Computer pioneer and mathematician Grace Murray Hopper is best known for her 1952 invention of Flow-Matic, the first compiler - software that translates instructions written in English into machine language for the target computer. Compilers have allowed the development of computers that seem to "understand" English, a breakthrough which lets computers be programmed by people who might lack an advanced degree in mathematics.

Hopper worked on several first-generation computers, including the Mark I, Mark II, and Mark III. She helped John Presper Eckert and John William Mauchly with the design and development of the BINAC (Binary Automatic Computer), and she was involved with programming the UNIVAC I, the first U.S. commercial electronic computer. In 1959 she wrote the original specifications for the COBOL (COmmon Business-Oriented Language) programming language, which formed the basis of software design for the next generation of computers. She was the first winner of the Data Processing Management Association's Man of the Year Award, in 1969.

As a girl she disassembled and reassembled the alarm clocks in her family's home, and as a young woman she studied under Øystein Ore at Yale. She joined the Navy WAVES (Women Accepted for Voluntary Emergency Service) in 1943, and was assigned to work under Howard Aiken at Harvard's Bureau of Ordnance Computation Project, where she became an expert at the heavy mathematics then required for programming, and literally wrote the operating manual. Her first major innovation was to catalog and share common portions of different programs, to avoid "reinventing the wheel" with every piece of software. She frequently encouraged co-workers and subordinates to think beyond the bounds of the ordinary, and to illustrate the point she kept a clock in her office that ran counter-clockwise.
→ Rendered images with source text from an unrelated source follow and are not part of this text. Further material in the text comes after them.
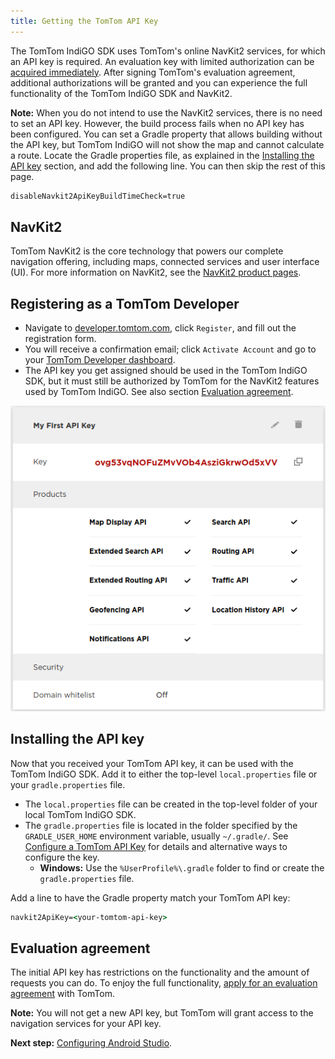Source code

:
 ```yaml
---
title: Getting the TomTom API Key
---
```


The TomTom IndiGO SDK uses TomTom's online NavKit2 services, for which an API key is required. An
evaluation key with limited authorization can be
[acquired immediately](#registering-as-a-tomtom-developer).
After signing TomTom's evaluation agreement, additional authorizations will be granted and you can
experience the full functionality of the TomTom IndiGO SDK and NavKit2.

__Note:__ When you do not intend to use the NavKit2 services, there is no need to set an API key.
However, the build process fails when no API key has been configured. You can set a Gradle property
that allows building without the API key, but TomTom IndiGO will not show the map and cannot 
calculate a route. Locate the Gradle properties file, as explained in the [Installing the API
key](#installing-the-api-key) section, and add the following line. You can then skip the rest of
this page.

```cmd
disableNavkit2ApiKeyBuildTimeCheck=true
```

## NavKit2

TomTom NavKit2 is the core technology that powers our complete navigation offering, including maps,
connected services and user interface (UI). For more information on NavKit2, see the
[NavKit2 product pages](https://www.tomtom.com/products/navkit).

## Registering as a TomTom Developer

- Navigate to [developer.tomtom.com](https://developer.tomtom.com/), click `Register`, and fill out
  the registration form.
- You will receive a confirmation email; click `Activate Account` and go to your
  [TomTom Developer dashboard](https://developer.tomtom.com/user/me/apps).
- The API key you get assigned should be used in the TomTom IndiGO SDK, but it must still be 
  authorized by TomTom for the NavKit2 features used by TomTom IndiGO. See also section
  [Evaluation agreement](#evaluation-agreement).

![My first API key](images/tomtom_my_first_api_key.png)

## Installing the API key

Now that you received your TomTom API key, it can be used with the TomTom IndiGO SDK.  Add it to 
either the top-level `local.properties` file or your `gradle.properties` file.

- The `local.properties` file can be created in the top-level folder of your local TomTom IndiGO SDK.
- The `gradle.properties` file is located in the folder specified by the `GRADLE_USER_HOME`
  environment variable, usually `~/.gradle/`. See
  [Configure a TomTom API Key](/indigo/documentation/tutorials-and-examples/setup/configure-a-tomtom-api-key)
  for details and alternative ways to configure the key.
    - __Windows:__ Use the `%UserProfile%\.gradle` folder to find or create the 
    `gradle.properties` file.

Add a line to have the Gradle property match your TomTom API key:

```cmd
navkit2ApiKey=<your-tomtom-api-key>
```

## Evaluation agreement

The initial API key has restrictions on the functionality and the amount of requests you can do.
To enjoy the full functionality,
[apply for an evaluation agreement](/indigo/documentation/getting-started/introduction) with TomTom.

__Note:__ You will not get a new API key, but TomTom will grant access to the navigation services
for your API key.

__Next step:__
[Configuring Android Studio](/indigo/documentation/getting-started/configuring-android-studio).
According to a tale often told by Hopper, the term "computer bug" was inspired by a 1947 incident at the Harvard lab, where bugs - meaning, insects - had been suspected as the cause of a recurring malfunction. A technician found and killed a moth at relay #70, panel F, deep inside the room-sized Mark I computer, and Hopper taped the dead bug to the lab's log, with the notation, "First actual case of bug being found."

She retired from the US Navy three times - first in 1946, switching to the Naval Reserve; then in 1966 with the rank of Commander, but within a year Navy brass asked her to return, to help develop an automated payroll system. She was promoted to captain in 1973, and retired for the third time in 1986 with the rank of rear admiral. She died in 1992, and was buried with military honors at Arlington National Cemetery. She is the namesake of the Navy destroyer USS Hopper, and the Hopper Award, presented annually by the Association for Computing Machinery.

Her brother, Roger F. Murray, was an economist who devised and proposed the concept of the individual retirement account.



Honors:

1969 - She won the inaugural "computer sciences man of the year" award from the Data Processing Management Association.
1971 - The annual Grace Murray Hopper Award for Outstanding Young Computer Professionals was established in 1971 by the Association for Computing Machinery.
1973 - She became the first person from the United States and the first woman of any nationality to be made a Distinguished Fellow of the British Computer Society.
1986 - Upon her retirement she received the Defense Distinguished Service Medal.
1987 - She became a Computer History Museum Fellow Award Recipient.
1988 - She received the Golden Gavel Award at the Toastmasters International convention in Washington, DC.
1991 - She received the National Medal of Technology.
1996 - USS Hopper (DDG-70) was launched. Nicknamed Amazing Grace, it is on a very short list of U.S. military vessels named after women.
2001 - Eavan Boland wrote a poem dedicated to Grace Hopper titled "Code" in her 2001 release "Against Love Poetry"
2009 - The Department of Energy's National Energy Research Scientific Computing Center named its flagship system "Hopper".